Adoption of high-content omic technologies in clinical studies, coupled with computational methods, has yielded an abundance of candidate biomarkers. However, translating such fndings into bona fde clinical biomarkers remains challenging. To facilitate this process, we introduce Stabl, a general machine learning method that identifes a sparse, reliable set of biomarkers by integrating noise injection and a data-driven signal-to- noise threshold into multivariable predictive modeling. Evaluation of Stabl on synthetic datasets and fve independent clinical studies demonstrates improved biomarker sparsity and reliability compared to commonly used sparsity-promoting regularization methods while maintaining predictive performance; it distills datasets containing 1,400–35,000 features down to 4–34 candidate biomarkers. Stabl extends to multi-omic integration tasks, enabling biological interpretation of complex predictive models, as it hones in on a shortlist of proteomic, metabolomic and cytometric events predicting labor onset, microbial biomarkers of pre-term birth and a pre-operative immune signature of post-surgical infections.

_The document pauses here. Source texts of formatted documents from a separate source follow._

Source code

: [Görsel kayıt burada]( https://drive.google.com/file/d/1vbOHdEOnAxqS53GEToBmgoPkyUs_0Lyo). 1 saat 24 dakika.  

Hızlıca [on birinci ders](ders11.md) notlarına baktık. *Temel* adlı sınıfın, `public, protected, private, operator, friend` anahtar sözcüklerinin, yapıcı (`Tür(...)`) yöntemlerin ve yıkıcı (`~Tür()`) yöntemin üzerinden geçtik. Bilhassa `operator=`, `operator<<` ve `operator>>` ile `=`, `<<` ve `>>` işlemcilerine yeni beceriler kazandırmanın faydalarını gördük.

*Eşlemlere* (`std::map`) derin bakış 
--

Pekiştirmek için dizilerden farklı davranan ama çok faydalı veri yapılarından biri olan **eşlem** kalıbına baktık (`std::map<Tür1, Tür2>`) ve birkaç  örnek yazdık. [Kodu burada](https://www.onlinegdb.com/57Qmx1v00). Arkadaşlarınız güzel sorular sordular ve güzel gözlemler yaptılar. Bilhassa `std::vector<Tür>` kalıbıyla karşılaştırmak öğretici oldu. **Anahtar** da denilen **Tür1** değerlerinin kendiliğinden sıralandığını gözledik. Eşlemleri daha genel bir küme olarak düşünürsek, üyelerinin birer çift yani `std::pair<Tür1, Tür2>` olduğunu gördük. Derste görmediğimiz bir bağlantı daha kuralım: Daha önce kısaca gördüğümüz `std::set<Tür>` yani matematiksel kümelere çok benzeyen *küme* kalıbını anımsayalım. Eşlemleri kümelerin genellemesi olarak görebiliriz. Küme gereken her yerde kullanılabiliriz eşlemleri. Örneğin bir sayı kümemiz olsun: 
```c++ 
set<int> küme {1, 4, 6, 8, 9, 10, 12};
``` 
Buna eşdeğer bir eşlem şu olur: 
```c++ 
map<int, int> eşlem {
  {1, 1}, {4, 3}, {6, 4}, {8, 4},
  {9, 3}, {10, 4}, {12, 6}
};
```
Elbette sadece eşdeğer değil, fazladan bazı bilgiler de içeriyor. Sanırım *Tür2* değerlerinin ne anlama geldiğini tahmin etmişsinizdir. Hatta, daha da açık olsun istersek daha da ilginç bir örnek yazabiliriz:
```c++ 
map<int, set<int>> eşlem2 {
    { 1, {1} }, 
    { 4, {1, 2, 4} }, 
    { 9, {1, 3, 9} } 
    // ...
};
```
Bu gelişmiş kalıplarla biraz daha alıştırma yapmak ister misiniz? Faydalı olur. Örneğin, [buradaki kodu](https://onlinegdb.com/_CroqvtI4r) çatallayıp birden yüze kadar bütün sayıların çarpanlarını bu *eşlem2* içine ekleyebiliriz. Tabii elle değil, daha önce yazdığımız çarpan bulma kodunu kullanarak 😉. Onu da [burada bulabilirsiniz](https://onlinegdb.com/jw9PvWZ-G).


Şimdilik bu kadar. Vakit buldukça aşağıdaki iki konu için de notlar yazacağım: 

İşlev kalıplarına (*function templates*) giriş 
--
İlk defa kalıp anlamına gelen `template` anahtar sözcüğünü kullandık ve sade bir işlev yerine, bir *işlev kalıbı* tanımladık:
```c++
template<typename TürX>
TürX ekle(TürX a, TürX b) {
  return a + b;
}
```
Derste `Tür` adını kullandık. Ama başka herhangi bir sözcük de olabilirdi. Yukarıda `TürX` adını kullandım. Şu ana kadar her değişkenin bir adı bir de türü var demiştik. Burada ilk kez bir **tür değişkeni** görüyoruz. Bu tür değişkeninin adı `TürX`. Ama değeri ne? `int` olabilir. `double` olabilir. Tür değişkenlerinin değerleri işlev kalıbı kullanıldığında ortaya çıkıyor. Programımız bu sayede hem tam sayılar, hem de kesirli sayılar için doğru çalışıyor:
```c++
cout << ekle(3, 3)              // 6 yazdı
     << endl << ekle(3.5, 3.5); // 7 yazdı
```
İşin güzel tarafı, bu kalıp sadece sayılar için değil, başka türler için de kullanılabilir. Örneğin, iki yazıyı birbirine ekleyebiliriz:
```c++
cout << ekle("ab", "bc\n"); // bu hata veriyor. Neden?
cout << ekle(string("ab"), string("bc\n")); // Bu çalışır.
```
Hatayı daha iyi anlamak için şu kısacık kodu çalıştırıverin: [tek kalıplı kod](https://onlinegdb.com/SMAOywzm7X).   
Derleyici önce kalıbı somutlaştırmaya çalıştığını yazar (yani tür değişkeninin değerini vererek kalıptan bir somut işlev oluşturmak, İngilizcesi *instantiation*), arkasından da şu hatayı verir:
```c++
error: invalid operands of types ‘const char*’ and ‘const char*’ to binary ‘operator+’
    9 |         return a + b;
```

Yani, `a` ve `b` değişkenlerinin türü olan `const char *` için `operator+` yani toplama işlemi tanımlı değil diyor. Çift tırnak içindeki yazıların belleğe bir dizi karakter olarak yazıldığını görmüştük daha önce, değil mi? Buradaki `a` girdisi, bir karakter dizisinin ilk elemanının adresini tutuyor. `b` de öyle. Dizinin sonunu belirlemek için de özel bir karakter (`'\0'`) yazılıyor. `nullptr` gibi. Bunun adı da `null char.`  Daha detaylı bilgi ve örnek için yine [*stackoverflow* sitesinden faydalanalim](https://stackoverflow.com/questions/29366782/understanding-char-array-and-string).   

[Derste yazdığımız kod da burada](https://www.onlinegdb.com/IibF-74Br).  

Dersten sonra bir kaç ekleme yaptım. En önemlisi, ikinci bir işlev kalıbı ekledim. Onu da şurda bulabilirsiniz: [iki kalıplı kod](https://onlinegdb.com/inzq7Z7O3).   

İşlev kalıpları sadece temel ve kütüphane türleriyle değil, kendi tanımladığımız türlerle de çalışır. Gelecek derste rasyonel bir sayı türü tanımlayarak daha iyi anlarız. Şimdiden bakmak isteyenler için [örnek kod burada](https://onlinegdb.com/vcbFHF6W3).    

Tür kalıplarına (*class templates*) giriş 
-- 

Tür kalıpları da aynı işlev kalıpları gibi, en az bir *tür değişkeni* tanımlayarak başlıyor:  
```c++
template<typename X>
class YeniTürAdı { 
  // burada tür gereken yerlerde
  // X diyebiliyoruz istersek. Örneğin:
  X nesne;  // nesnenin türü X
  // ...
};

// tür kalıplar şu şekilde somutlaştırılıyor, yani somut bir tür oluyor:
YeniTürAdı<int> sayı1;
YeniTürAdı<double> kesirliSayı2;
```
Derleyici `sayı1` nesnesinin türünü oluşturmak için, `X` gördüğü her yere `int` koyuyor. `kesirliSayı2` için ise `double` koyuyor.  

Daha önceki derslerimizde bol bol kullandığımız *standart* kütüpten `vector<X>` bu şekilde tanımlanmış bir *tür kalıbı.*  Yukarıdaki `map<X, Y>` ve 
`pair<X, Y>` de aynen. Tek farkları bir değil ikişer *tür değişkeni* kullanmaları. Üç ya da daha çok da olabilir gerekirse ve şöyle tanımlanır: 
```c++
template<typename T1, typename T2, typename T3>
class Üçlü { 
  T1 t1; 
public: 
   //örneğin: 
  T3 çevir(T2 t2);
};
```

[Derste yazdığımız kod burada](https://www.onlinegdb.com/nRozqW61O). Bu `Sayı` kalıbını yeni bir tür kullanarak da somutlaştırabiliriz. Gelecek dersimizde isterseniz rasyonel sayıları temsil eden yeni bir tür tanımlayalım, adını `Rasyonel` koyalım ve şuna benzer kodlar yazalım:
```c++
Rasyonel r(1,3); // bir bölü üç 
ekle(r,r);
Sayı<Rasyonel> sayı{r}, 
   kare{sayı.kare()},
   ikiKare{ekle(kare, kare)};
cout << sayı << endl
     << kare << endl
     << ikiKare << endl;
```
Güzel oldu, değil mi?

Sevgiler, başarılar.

Full content: https://rdcu.be/du2gB

Cite us

Hédou, J., Marić, I., Bellan, G. et al. Discovery of sparse, reliable omic biomarkers with Stabl. Nat Biotechnol (2024). https://doi.org/10.1038/s41587-023-02033-x

or by following this link

Light-weight version

Requirements

Python version : from 3.7 up to 3.12

Python packages:

  • joblib == 1.3.2
  • tqdm == 4.66.1
  • matplotlib == 3.8.2
  • numpy == 1.26.2
  • knockpy == 1.3.1
  • scikit-learn == 1.3.2
  • seaborn == 0.13.0
  • pandas == 2.1.4
  • statsmodels == 0.14.0
  • openpyxl == 3.1.2
  • adjustText == 0.8
  • scipy == 1.11.4
  • osqp == 0.6.3

Installation

In order to install the light-weight version of the library, you have two options:

  1. Install directly from github:
pip install git+https://github.com/gregbellan/Stabl.git@v1.0.0-lw
  1. Clone the repository and install the library:

    a. Download Stabl:

    git clone https://github.com/gregbellan/Stabl.git@stabl_lw
    

    b. Install requirements and Stabl:

    cd Stabl
    pip install .
    

The general installation time is less than 10 seconds, and have been tested on mac OS and linux system.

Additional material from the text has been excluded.